_Data to use_:
Start of Block
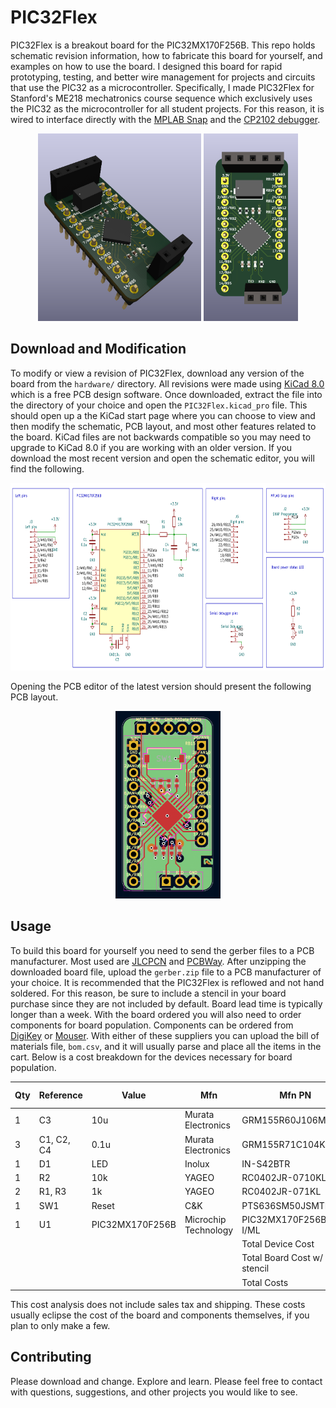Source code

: # PIC32Flex 

PIC32Flex is a breakout board for the PIC32MX170F256B. This repo holds schematic revision information, how to fabricate this board for yourself, and examples on how to use the board. I designed this board for rapid prototyping, testing, and better wire management for projects and circuits that use the PIC32 as a microcontroller. Specifically, I made PIC32Flex for Stanford's ME218 mechatronics course sequence which exclusively uses the PIC32 as the microcontroller for all student projects. For this reason, it is wired to interface directly with the [MPLAB Snap](https://www.microchip.com/en-us/development-tool/pg164100) and the [CP2102 debugger](https://www.silabs.com/interface/usb-bridges/classic/device.cp2102?tab=specs).

<p align="center">
  <img src="images/rendered_side_view.png" alt="Image 2" height=300px>
  <img src="images/rendered_top_view.png" alt="Image 1" height=300px>
</p>

## Download and Modification

To modify or view a revision of PIC32Flex, download any version of the board from the `hardware/` directory. All revisions were made using [KiCad 8.0](https://www.kicad.org/download/) which is a free PCB design software. Once downloaded, extract the file into the directory of your choice and open the `PIC32Flex.kicad_pro` file. This should open up a the KiCad start page where you can choose to view and then modify the schematic, PCB layout, and most other features related to the board. KiCad files are not backwards compatible so you may need to upgrade to KiCad 8.0 if you are working with an older version. If you download the most recent version and open the schematic editor, you will find the following.

<p align="center">
  <img src="images/schematic.png" alt="Image 2" height=300px>
</p>

Opening the PCB editor of the latest version should present the following PCB layout.

<p align="center">
  <img src="images/pcb_layout.png" alt="Image 2" height=300px>
</p>

## Usage

To build this board for yourself you need to send the gerber files to a PCB manufacturer. Most used are [JLCPCN](https://jlcpcb.com/) and [PCBWay](https://www.pcbway.com/). After unzipping the downloaded board file, upload the `gerber.zip` file to a PCB manufacturer of your choice. It is recommended that the PIC32Flex is reflowed and not hand soldered. For this reason, be sure to include a stencil in your board purchase since they are not included by default. Board lead time is typically longer than a week. With the board ordered you will also need to order components for board population. Components can be ordered from [DigiKey](digikey.com) or [Mouser](mouser.com). With either of these suppliers you can upload the bill of materials file, `bom.csv`, and it will usually parse and place all the items in the cart. Below is a cost breakdown for the devices necessary for board population.

<div align="center">

| Qty | Reference   | Value           | Mfn                     | Mfn PN                         | Cost ($/device) |
|-----|-------------|-----------------|-------------------------|--------------------------------|-----------------|
| 1   | C3          | 10u             | Murata Electronics      | GRM155R60J106ME05D             | $0.10  |
| 3   | C1, C2, C4  | 0.1u            | Murata Electronics      | GRM155R71C104KA88J             | $0.08  |
| 1   | D1          | LED             | Inolux                  | IN-S42BTR                      | $0.28  |
| 1   | R2          | 10k             | YAGEO                   | RC0402JR-0710KL                | $0.10  |
| 2   | R1, R3      | 1k              | YAGEO                   | RC0402JR-071KL                 | $0.10  |
| 1   | SW1         | Reset           | C&K                     | PTS636SM50JSMTR LFS            | $0.25  |
| 1   | U1          | PIC32MX170F256B | Microchip Technology    | PIC32MX170F256B-I/ML           | $4.86  |
|     |             |                 |                         | Total Device Cost              | $6.03  |
|     |             |                 |                         | Total Board Cost w/ stencil    | $9.11  |
|     |             |                 |                         | Total Costs                    | $15.14 |

</div>

This cost analysis does not include sales tax and shipping. These costs usually eclipse the cost of the board and components themselves, if you plan to only make a few.

## Contributing

Please download and change. Explore and learn. Please feel free to contact with questions, suggestions, and other projects you would like to see.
End of Block
_Exercise instructions_: From the line containing "PIC32MX170F256B | Microchip" to the last line of the records above, please write out every line exactly and add nothing.

_Response to the exercise_:
| 1   | U1          | PIC32MX170F256B | Microchip Technology    | PIC32MX170F256B-I/ML           | $4.86  |
|     |             |                 |                         | Total Device Cost              | $6.03  |
|     |             |                 |                         | Total Board Cost w/ stencil    | $9.11  |
|     |             |                 |                         | Total Costs                    | $15.14 |

</div>

This cost analysis does not include sales tax and shipping. These costs usually eclipse the cost of the board and components themselves, if you plan to only make a few.

## Contributing

Please download and change. Explore and learn. Please feel free to contact with questions, suggestions, and other projects you would like to see.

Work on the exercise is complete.